Opposition is mounting to Ireland’s plans to outlaw tobacco branding after the foreign affairs minister was given a letter last week in Washington from 71 organisations criticising the move.
A formal complaint has also been lodged by the US Chamber of Commerce with Brussels claiming that the impact of plain packaging on Ireland’s economy will be “significant”.
Trade Minister Charlie Flanagan was given the letter at a US breakfast meeting from the global businesses, chambers of commerce, and industry groups warning the plan was against international legal agreements.
The letters, seen by the Irish Examiner, also include a formal complaint by the US Chamber of Commerce in which it claims “the impact on the economy of Ireland could also be significant”.
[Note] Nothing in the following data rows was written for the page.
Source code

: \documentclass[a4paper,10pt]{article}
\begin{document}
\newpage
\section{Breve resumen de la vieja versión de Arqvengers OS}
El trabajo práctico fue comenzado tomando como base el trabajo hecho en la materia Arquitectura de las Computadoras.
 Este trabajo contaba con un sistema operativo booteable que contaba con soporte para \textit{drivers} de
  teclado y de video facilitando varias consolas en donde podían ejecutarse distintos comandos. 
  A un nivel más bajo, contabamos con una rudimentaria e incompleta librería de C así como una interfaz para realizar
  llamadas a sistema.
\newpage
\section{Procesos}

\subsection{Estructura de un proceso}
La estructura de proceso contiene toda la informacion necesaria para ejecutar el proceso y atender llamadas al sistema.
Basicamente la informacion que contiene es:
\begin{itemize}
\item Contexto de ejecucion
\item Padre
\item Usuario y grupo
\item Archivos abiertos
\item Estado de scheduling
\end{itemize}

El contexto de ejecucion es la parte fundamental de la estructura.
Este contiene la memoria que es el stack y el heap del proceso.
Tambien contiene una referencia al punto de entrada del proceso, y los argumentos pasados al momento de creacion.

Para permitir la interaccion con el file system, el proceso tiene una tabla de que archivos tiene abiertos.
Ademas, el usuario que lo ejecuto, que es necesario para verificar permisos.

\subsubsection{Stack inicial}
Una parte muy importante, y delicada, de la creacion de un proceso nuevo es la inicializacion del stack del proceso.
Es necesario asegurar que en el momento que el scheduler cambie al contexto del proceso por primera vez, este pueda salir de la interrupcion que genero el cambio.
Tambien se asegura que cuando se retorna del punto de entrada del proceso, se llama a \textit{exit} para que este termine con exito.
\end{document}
This would occur if the measure failed to “safeguard intellectual property rights through the improper destruction of registered marks”, according to the letter to the European Commission.
US businesses go as far as to claim that the Irish ban will have unintended consequences for smoking here. “These include the dangers of increased smoking rates due to competition through pricing in the legal market and an influx of illicit and counterfeit tobacco products as described above,” say the letters.
The comments come as Health Minister Leo Varadkar faces renewed pressure to scrap his predecessor’s plans to outlaw branding on cigarette packets and tobacco products.
A series of letters obtained by the Irish Examiner show growing opposition to the ban not only from businesses and groups here and in Europe but as far afield as from Canada, the US, Indonesia, and even Mongolia.
Dozens of letters have been sent in recent months to Taoiseach Enda Kenny, who has passed many on to Mr Varadkar.
While Mr Kenny and ministers face huge pressure to scrap the plans, there has also been support for the move.
Anti-smoking and health groups in Scotland, Norway, New Zealand, Switzerland, and Asia have written to support the ban.
The Dáil will continue to debate the packaging plans this term while the new laws await approval from the European Commission and World Trade Organisation.